At a time when image falsification is a source of concern, the digital colourisation of documentary photographs is a retreat from the truth.
Photo Critique by Rick Poynor

Photo Critique by Rick Poynor, written exclusively for Eye magazine.

The desire to give black-and-white photographs a colour boost has a long history, as contemporary exponents and defenders of colourisation like to point out. The hand-colouring of pictures dates back to the 1840s, and the Autochrome process, patented in 1903, produced stunning artificially coloured images. But the recent enthusiasm for digitally colouring black-and-white originals is something else again. In the late 1980s and 90s, many old black-and-white films – even classics such as Bringing Up Baby (1938), Stagecoach (1939) and On the Waterfront (1954) – were colourised for reissue, leading to accusations of ‘sacrilege’ and even legal action.

Few think today that overhauling a distinguished film-maker’s vision is a good idea, or even an economical one. The vogue for ‘upgrading’ feature films has passed, though documentary footage is another matter. Lord of the Rings director Peter Jackson’s transfusions of colour into scenes from the First World War in They Shall Not Grow Old (2018) were widely admired, and Channel 5’s Edwardian Britain in Colour (2019) brought the trend to TV. The historical documentary image looks set to be the next focus of necessary debate about the merits and ethics of colourisation.

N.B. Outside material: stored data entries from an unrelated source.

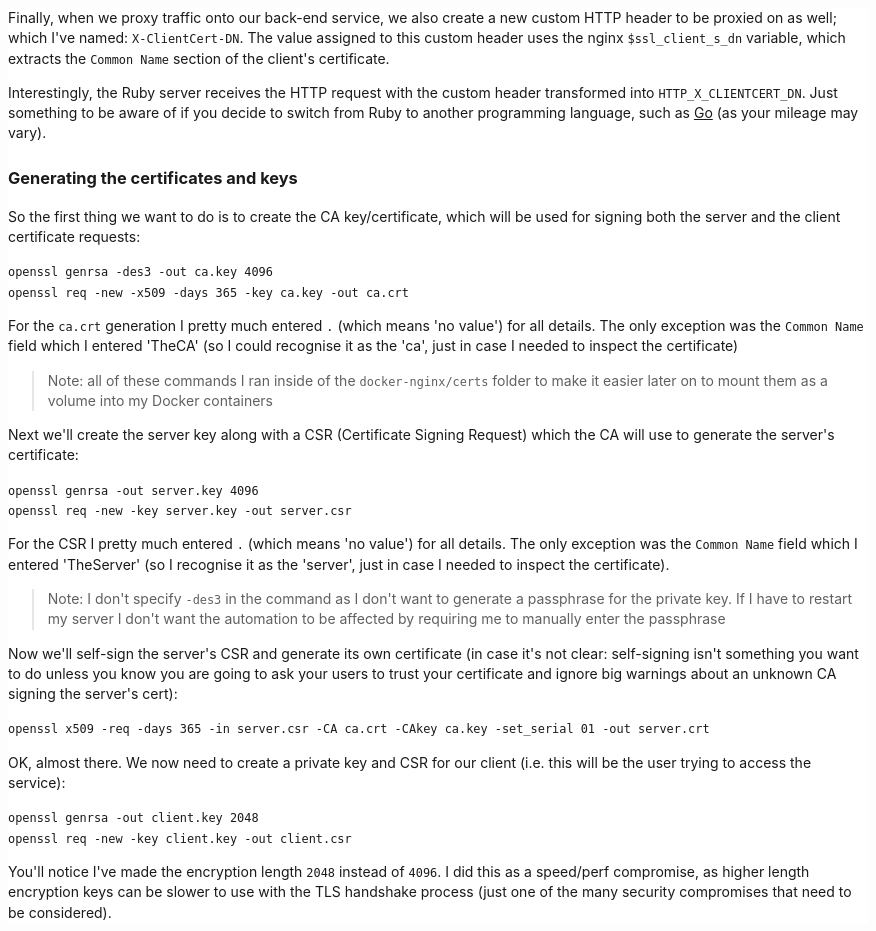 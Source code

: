 Finally, when we proxy traffic onto our back-end service, we also create a new custom HTTP header to be proxied on as well; which I've named: `X-ClientCert-DN`. The value assigned to this custom header uses the nginx `$ssl_client_s_dn` variable, which extracts the `Common Name` section of the client's certificate.

Interestingly, the Ruby server receives the HTTP request with the custom header transformed into `HTTP_X_CLIENTCERT_DN`. Just something to be aware of if you decide to switch from Ruby to another programming language, such as [Go](https://golang.org/) (as your mileage may vary).

### Generating the certificates and keys

So the first thing we want to do is to create the CA key/certificate, which will be used for signing both the server and the client certificate requests:



    openssl genrsa -des3 -out ca.key 4096
    openssl req -new -x509 -days 365 -key ca.key -out ca.crt

For the `ca.crt` generation I pretty much entered `.` (which means 'no value') for all details. The only exception was the `Common Name` field which I entered 'TheCA' (so I could recognise it as the 'ca', just in case I needed to inspect the certificate)

> Note: all of these commands I ran inside of the `docker-nginx/certs` folder to make it easier later on to mount them as a volume into my Docker containers

Next we'll create the server key along with a CSR (Certificate Signing Request) which the CA will use to generate the server's certificate:



    openssl genrsa -out server.key 4096
    openssl req -new -key server.key -out server.csr

For the CSR I pretty much entered `.` (which means 'no value') for all details. The only exception was the `Common Name` field which I entered 'TheServer' (so I recognise it as the 'server', just in case I needed to inspect the certificate).

> Note: I don't specify `-des3` in the command as I don't want to generate a passphrase for the private key. If I have to restart my server I don't want the automation to be affected by requiring me to manually enter the passphrase

Now we'll self-sign the server's CSR and generate its own certificate (in case it's not clear: self-signing isn't something you want to do unless you know you are going to ask your users to trust your certificate and ignore big warnings about an unknown CA signing the server's cert):



    openssl x509 -req -days 365 -in server.csr -CA ca.crt -CAkey ca.key -set_serial 01 -out server.crt

OK, almost there. We now need to create a private key and CSR for our client (i.e. this will be the user trying to access the service):



    openssl genrsa -out client.key 2048
    openssl req -new -key client.key -out client.csr

You'll notice I've made the encryption length `2048` instead of `4096`. I did this as a speed/perf compromise, as higher length encryption keys can be slower to use with the TLS handshake process (just one of the many security compromises that need to be considered).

In tandem with this moving-image trend, a new generation of photographic colourisers has emerged. One of the most visible is Jordan J. Lloyd, founder of Dynamichrome, and author – with Retronaut founder Wolfgang Wild – of the collection The Paper Time Machine: Colouring the Past (2017). The following year, Marina Amaral, a Brazilian artist and colouriser, and the British historian Dan Jones unveiled the even more compendious The Colour of Time: A New History of the World, 1850-1960, with images by Amaral and captions by Jones. The colour enhancements – from the Charge of the Light Brigade to the attack on Pearl Harbor – were praised without reservation in the press. Amaral and Jones’s follow-up, The World Aflame: The Long War, 1914-1945, an undeniably handsome and equally ambitious project, runs to more than 400 pages.

Jordan J. Lloyd, colourised version of Dorothea Lange’s Country store on dirt road, Gordonton, North Carolina, 1939.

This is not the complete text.